WHAT NEEDS TO BE DONE:
All pictures must be dropped, while the entries are given again word for word.

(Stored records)
•••

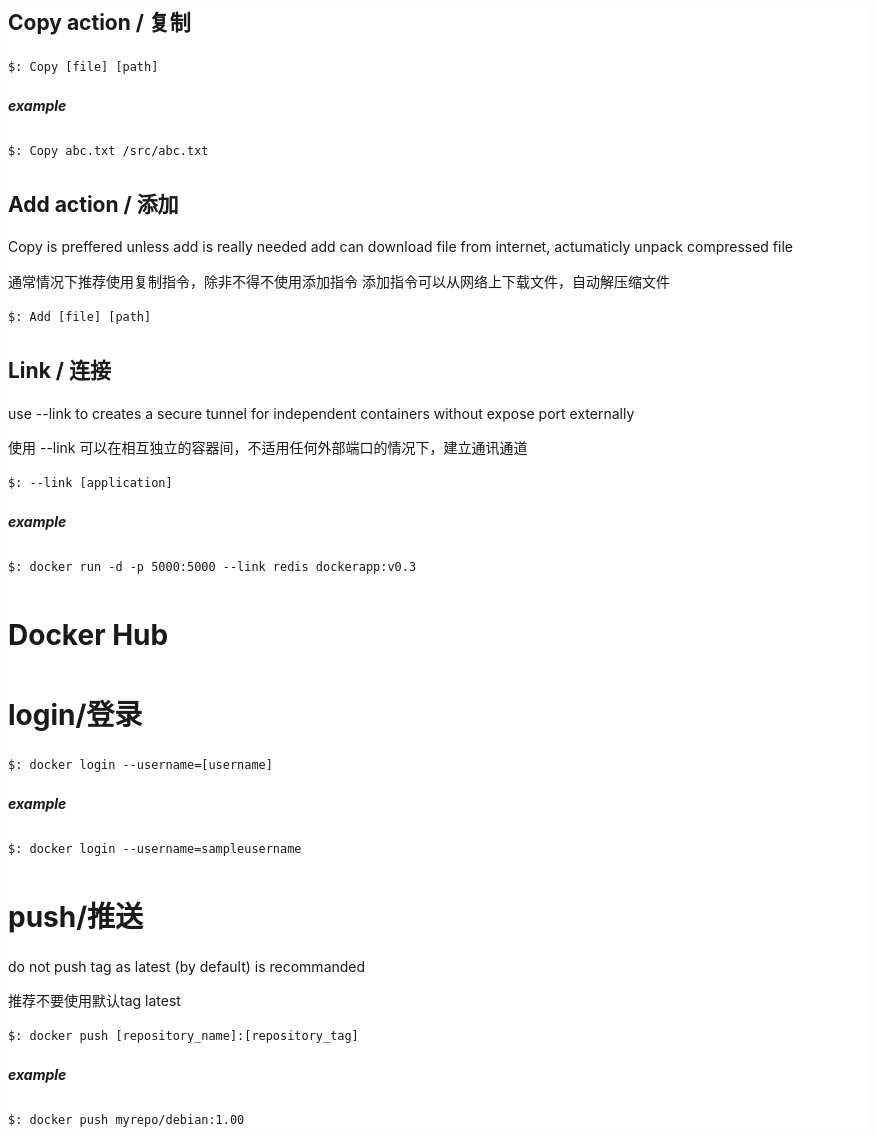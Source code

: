 ## Copy action / 复制
```
$: Copy [file] [path]
```
##### example
```
$: Copy abc.txt /src/abc.txt
```
## Add action / 添加
Copy is preffered unless add is really needed
add can download file from internet, actumaticly unpack compressed file

通常情况下推荐使用复制指令，除非不得不使用添加指令
添加指令可以从网络上下载文件，自动解压缩文件

```
$: Add [file] [path]
```
## Link / 连接
use --link to creates a secure tunnel for independent containers without expose port externally

使用 --link 可以在相互独立的容器间，不适用任何外部端口的情况下，建立通讯通道

```
$: --link [application] 
```
##### example
```
$: docker run -d -p 5000:5000 --link redis dockerapp:v0.3
```



# Docker Hub

# login/登录
```
$: docker login --username=[username]
```
##### example
```
$: docker login --username=sampleusername
```
# push/推送
do not push tag as latest (by default) is recommanded

推荐不要使用默认tag latest

```
$: docker push [repository_name]:[repository_tag]
```
##### example
```
$: docker push myrepo/debian:1.00
```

•••

EXERCISE RESPONSE:
Source code

: ## Copy action / 复制
```
$: Copy [file] [path]
```
##### example
```
$: Copy abc.txt /src/abc.txt
```
## Add action / 添加
Copy is preffered unless add is really needed
add can download file from internet, actumaticly unpack compressed file

通常情况下推荐使用复制指令，除非不得不使用添加指令
添加指令可以从网络上下载文件，自动解压缩文件

```
$: Add [file] [path]
```
## Link / 连接
use --link to creates a secure tunnel for independent containers without expose port externally

使用 --link 可以在相互独立的容器间，不适用任何外部端口的情况下，建立通讯通道

```
$: --link [application] 
```
##### example
```
$: docker run -d -p 5000:5000 --link redis dockerapp:v0.3
```



# Docker Hub

# login/登录
```
$: docker login --username=[username]
```
##### example
```
$: docker login --username=sampleusername
```
# push/推送
do not push tag as latest (by default) is recommanded

推荐不要使用默认tag latest

```
$: docker push [repository_name]:[repository_tag]
```
##### example
```
$: docker push myrepo/debian:1.00
```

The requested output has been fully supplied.